Just like most of the episodes of season two of “Lost,” “?” suffers from sloppy writing, logic flaws and lack of continuity.
Last week, two principle characters were shot by another character in one of the most exciting twist-endings of the TV season. But “?” doesn’t continue the momentum the last episode set up for this one. “?” doesn’t spend nearly enough time on the deaths of Ana-Lucia and Libby (who were shot by Michael) and isolating the grief to just a few main characters, instead of the huge cast of characters in this show who didn’t even appear in this episode or the last one. (Where is Claire, exactly? Hatch No. 6?)

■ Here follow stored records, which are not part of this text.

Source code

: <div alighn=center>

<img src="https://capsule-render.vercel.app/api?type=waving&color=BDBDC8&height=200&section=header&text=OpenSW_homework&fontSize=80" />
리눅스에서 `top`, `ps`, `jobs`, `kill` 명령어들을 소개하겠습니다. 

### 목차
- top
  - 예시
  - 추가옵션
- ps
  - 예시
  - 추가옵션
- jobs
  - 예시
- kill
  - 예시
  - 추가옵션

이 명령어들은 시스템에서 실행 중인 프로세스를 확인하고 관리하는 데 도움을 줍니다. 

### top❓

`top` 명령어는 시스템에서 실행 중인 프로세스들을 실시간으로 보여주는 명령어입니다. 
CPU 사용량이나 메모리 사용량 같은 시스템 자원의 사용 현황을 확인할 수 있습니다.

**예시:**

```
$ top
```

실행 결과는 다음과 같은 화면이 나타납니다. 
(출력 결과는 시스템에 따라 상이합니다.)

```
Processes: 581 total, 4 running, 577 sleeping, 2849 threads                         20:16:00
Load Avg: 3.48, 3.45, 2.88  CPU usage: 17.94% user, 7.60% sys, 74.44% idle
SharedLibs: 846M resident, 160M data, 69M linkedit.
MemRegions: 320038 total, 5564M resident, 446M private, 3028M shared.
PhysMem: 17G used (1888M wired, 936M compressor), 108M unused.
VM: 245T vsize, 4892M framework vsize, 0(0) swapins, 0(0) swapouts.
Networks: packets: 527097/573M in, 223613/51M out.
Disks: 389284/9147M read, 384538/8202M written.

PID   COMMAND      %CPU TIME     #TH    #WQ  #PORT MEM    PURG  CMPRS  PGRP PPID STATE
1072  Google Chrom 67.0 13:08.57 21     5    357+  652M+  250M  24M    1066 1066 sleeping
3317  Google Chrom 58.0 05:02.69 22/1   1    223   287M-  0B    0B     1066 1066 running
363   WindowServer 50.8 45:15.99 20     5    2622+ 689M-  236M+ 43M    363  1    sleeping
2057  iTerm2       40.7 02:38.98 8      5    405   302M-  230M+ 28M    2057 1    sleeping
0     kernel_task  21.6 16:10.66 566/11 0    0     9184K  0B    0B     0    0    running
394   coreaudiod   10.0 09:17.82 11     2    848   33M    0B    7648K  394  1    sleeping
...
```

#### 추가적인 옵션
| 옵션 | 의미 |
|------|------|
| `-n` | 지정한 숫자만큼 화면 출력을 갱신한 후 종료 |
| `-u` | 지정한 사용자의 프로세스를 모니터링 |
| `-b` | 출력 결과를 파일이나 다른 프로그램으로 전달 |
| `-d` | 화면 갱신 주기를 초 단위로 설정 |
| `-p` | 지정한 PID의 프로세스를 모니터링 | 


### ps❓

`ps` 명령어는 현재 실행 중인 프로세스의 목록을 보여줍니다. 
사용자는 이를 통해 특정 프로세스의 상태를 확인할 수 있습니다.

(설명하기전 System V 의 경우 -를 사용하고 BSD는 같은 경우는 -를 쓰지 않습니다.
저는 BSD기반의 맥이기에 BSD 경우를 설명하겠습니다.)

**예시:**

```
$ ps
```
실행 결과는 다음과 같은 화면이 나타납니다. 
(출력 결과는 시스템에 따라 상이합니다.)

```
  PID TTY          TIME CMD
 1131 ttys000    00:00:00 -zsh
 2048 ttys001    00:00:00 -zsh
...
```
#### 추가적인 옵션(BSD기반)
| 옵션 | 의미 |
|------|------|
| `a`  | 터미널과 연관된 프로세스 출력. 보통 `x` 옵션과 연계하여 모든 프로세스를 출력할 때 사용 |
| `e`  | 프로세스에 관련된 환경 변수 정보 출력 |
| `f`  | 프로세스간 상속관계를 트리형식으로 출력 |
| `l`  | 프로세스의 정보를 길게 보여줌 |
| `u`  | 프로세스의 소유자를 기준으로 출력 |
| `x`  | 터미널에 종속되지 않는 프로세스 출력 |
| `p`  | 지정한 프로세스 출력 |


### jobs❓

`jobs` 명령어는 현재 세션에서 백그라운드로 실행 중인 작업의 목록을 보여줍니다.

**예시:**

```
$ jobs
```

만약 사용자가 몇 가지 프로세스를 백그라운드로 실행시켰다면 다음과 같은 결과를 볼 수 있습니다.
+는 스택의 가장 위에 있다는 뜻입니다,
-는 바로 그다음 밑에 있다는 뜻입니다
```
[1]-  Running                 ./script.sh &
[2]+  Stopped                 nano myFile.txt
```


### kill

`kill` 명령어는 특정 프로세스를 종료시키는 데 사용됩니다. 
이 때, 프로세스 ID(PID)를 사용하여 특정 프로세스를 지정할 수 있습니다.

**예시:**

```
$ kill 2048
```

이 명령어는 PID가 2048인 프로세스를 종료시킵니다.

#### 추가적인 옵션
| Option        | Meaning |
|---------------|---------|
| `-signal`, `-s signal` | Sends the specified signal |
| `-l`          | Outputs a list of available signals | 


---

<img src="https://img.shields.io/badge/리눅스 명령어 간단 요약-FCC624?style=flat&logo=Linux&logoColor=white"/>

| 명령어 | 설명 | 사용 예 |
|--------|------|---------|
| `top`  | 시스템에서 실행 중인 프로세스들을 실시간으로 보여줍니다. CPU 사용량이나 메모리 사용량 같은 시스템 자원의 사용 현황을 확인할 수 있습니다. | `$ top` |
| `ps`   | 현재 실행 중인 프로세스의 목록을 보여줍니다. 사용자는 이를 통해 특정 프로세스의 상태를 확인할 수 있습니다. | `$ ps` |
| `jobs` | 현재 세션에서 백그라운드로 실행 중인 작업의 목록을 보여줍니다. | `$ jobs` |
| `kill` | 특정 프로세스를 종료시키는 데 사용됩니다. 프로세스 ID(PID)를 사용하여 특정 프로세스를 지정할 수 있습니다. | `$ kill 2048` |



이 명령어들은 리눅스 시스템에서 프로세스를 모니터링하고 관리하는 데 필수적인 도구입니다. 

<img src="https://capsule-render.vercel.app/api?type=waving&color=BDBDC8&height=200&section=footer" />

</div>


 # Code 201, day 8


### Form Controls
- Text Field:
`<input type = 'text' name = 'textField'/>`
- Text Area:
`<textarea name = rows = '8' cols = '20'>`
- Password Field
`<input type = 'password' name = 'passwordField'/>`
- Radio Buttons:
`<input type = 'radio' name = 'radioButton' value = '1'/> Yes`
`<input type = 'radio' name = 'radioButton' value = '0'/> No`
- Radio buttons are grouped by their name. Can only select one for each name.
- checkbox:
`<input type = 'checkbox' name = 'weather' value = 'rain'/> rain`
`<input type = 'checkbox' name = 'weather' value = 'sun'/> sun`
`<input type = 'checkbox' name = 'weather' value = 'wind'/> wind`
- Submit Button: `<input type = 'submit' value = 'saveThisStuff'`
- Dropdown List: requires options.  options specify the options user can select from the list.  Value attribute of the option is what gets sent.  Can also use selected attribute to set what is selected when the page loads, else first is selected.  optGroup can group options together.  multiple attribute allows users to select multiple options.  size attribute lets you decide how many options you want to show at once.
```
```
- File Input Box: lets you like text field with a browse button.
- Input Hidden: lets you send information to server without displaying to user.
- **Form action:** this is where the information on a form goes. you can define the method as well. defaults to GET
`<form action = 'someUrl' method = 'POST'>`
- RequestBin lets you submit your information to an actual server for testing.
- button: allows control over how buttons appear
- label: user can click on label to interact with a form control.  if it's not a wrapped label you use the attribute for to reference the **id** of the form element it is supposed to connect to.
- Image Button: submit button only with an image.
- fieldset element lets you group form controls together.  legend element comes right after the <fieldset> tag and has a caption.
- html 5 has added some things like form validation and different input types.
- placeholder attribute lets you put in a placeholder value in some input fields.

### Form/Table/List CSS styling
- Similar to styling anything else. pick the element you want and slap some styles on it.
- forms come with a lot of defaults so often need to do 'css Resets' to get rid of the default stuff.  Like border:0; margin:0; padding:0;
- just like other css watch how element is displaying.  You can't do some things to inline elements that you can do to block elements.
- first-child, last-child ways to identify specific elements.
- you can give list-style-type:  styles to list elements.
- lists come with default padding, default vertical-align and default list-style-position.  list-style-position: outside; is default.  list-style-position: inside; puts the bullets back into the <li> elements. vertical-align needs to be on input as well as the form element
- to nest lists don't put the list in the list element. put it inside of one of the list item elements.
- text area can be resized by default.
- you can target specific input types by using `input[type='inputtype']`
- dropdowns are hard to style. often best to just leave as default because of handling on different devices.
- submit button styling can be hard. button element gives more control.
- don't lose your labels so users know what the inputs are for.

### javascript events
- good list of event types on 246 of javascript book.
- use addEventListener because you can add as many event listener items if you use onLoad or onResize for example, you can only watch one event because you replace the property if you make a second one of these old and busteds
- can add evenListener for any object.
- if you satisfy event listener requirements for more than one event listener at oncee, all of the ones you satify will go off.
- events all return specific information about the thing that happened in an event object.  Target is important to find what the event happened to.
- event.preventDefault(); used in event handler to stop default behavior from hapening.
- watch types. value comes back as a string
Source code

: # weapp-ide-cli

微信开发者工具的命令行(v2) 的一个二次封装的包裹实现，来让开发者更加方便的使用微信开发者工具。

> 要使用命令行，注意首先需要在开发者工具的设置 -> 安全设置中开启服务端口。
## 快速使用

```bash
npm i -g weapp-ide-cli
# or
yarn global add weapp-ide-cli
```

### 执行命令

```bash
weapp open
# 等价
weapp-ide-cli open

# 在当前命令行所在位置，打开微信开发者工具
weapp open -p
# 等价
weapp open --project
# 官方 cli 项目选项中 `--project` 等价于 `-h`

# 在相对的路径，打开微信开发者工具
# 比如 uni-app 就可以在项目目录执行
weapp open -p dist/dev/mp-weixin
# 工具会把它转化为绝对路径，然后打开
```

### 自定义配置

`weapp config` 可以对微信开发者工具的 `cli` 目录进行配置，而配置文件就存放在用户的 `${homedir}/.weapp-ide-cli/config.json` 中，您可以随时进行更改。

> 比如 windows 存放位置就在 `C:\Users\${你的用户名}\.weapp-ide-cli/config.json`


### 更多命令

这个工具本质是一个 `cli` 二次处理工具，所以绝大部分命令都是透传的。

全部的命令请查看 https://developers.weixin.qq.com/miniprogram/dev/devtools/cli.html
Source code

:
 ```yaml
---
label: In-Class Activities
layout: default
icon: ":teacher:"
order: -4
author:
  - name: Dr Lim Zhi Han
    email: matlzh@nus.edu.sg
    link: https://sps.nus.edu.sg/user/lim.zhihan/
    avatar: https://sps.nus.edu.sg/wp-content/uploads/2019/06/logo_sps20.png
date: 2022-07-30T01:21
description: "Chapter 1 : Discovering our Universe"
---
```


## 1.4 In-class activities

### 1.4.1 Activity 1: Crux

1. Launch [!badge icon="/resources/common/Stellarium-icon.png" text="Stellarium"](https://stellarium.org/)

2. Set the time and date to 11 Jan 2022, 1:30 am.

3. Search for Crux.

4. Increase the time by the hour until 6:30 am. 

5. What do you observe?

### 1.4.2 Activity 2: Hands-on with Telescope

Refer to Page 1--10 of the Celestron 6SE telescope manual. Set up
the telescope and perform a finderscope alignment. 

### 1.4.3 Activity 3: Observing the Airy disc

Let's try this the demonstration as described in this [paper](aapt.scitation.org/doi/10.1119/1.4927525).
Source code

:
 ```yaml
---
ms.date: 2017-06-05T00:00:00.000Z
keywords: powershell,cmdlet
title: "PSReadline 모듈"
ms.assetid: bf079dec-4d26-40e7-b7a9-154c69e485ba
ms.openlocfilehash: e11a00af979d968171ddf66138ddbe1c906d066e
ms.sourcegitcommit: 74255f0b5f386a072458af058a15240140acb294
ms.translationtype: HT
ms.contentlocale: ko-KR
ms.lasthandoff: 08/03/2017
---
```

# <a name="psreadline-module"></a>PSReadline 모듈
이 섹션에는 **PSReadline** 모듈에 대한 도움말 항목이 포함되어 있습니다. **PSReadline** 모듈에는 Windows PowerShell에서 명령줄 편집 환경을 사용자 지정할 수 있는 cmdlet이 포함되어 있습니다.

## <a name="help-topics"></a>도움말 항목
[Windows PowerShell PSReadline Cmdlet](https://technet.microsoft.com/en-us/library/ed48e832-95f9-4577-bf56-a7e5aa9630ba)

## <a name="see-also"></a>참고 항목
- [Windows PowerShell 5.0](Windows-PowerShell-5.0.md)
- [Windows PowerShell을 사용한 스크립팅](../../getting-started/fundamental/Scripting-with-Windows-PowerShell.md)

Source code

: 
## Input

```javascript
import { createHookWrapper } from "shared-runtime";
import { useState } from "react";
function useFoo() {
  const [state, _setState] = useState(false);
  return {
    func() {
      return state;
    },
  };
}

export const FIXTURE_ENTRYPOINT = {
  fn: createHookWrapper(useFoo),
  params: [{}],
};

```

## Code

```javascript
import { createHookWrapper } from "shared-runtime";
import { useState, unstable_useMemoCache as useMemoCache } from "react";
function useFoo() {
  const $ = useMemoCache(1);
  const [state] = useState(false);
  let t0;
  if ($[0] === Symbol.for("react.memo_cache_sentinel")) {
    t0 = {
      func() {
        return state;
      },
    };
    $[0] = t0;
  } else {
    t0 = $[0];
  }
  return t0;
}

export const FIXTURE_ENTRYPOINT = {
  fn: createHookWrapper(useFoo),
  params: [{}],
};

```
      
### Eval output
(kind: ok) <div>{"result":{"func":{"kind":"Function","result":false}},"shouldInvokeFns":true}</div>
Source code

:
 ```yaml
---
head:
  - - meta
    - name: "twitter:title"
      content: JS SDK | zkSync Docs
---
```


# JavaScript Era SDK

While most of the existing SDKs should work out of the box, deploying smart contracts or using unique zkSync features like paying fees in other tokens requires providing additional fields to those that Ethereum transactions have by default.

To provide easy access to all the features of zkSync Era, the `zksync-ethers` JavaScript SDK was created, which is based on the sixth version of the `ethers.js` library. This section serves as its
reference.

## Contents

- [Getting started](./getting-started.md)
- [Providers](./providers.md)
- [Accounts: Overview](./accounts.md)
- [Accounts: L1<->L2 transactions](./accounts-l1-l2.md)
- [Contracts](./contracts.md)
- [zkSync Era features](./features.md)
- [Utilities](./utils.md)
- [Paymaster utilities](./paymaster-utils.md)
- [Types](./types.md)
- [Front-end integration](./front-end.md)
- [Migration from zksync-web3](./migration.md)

“?” gets its title from the map Locke saw in the hatch during the lockdown a few episodes back. Mr. Ecko, the island’s resident priest/assassin/con-artist has dreams of various characters telling him to help Locke discover the location of the question mark on the map. Dreams as plot advancement are always interesting in J.J. Abrams shows (except when it’s a Charlie episode, because nothing that happens in Charlie episodes is ever a good thing).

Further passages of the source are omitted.